Preoperative and postoperative hospital care in abdominal surgery
Key Highlights
Firmicutes-dominated enterosignature (ES-Firm) is a significant risk factor for SSIs.
Prevotella-dominated enterosignature (ES-Prev) is associated with reduced SSI risk.
The Firmicutes-to-Prevotella ES ratio (ES-Firm-Prev ratio) is a robust, independent predictor of SSIs.
Guideline-Based Recommendations
Diagnosis
Use CDC criteria to diagnose SSIs within 30 days post-surgery, including superficial, deep incisional, and organ/space infections.
Management
Identify high-risk patients preoperatively using ES-Firm-Prev ratio to guide targeted preventive strategies.
Monitoring & Follow-up
Follow patients for 30 days postoperatively for SSI occurrence.

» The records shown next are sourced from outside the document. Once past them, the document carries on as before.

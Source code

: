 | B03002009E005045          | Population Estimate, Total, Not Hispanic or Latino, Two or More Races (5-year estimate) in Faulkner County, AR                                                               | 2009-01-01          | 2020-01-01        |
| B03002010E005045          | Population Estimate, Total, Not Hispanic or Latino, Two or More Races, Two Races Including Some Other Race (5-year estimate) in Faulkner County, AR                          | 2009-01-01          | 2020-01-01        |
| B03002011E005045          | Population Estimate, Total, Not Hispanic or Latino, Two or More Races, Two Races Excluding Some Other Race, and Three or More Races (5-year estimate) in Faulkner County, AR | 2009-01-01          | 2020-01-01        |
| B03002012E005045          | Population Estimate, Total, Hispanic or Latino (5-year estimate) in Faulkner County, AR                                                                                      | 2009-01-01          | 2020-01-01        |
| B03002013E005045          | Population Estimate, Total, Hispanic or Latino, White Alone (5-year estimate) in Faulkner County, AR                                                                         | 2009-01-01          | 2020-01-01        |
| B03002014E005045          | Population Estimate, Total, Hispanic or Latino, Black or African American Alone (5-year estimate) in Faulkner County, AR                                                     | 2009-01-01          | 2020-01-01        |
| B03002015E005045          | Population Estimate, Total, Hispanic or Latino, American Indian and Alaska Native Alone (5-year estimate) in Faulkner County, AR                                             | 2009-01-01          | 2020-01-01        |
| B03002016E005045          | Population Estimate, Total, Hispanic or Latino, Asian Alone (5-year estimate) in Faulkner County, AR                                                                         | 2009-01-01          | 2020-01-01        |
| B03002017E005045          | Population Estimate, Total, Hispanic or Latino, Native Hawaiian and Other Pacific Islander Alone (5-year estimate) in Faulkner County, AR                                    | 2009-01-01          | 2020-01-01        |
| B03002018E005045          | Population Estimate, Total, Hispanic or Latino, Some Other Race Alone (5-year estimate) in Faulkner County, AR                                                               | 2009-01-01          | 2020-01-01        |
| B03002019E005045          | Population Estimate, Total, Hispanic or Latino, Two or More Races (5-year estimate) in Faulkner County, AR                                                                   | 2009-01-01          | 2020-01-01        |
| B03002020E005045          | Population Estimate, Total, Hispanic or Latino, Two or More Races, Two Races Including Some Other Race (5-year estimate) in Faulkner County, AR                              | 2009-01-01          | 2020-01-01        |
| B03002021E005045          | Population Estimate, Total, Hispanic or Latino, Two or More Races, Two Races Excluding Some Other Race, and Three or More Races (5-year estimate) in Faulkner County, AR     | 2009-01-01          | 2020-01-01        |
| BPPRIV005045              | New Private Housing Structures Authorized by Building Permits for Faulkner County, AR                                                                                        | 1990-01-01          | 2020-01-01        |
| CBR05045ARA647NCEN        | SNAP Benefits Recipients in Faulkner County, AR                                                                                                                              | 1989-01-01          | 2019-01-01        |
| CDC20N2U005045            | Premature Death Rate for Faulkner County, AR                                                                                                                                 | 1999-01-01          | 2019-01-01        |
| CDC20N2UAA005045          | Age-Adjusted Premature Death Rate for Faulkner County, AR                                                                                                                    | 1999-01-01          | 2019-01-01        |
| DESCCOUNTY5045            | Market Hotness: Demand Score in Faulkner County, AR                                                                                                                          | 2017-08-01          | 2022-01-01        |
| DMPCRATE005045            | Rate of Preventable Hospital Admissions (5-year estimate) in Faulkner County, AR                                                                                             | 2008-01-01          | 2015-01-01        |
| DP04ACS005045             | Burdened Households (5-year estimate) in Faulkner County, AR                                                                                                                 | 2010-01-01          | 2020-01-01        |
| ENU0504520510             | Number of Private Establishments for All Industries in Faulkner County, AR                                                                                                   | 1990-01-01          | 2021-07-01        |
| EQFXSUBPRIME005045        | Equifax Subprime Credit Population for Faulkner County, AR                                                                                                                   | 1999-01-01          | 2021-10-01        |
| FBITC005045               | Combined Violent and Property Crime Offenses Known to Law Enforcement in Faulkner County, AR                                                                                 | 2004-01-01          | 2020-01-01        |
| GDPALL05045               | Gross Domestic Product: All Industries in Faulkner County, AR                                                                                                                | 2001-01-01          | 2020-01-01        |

Monitor intestinal microbiota profiles preoperatively using 16S rRNA sequencing for risk stratification.
Risks
High ES-Firm-Prev ratio indicates increased risk of postoperative SSIs.
Disrupted intestinal microbiota may lead to bacterial translocation and infection.
Patient & Prescribing Data
133 patients undergoing elective abdominal surgery with preoperative rectal microbiota profiling
Preoperative microbiota profiling using enterosignatures can identify patients at higher risk for SSIs, potentially guiding prophylactic interventions.
Clinical Best Practices
Perform preoperative rectal swab sampling and 16S rRNA sequencing to determine enterosignatures.
Calculate ES-Firm-Prev ratio to stratify SSI risk before abdominal surgery.
Incorporate microbiota profiling into preoperative assessment to enhance SSI prevention strategies.
Maintain standard antiseptic measures alongside microbiota-based risk assessment.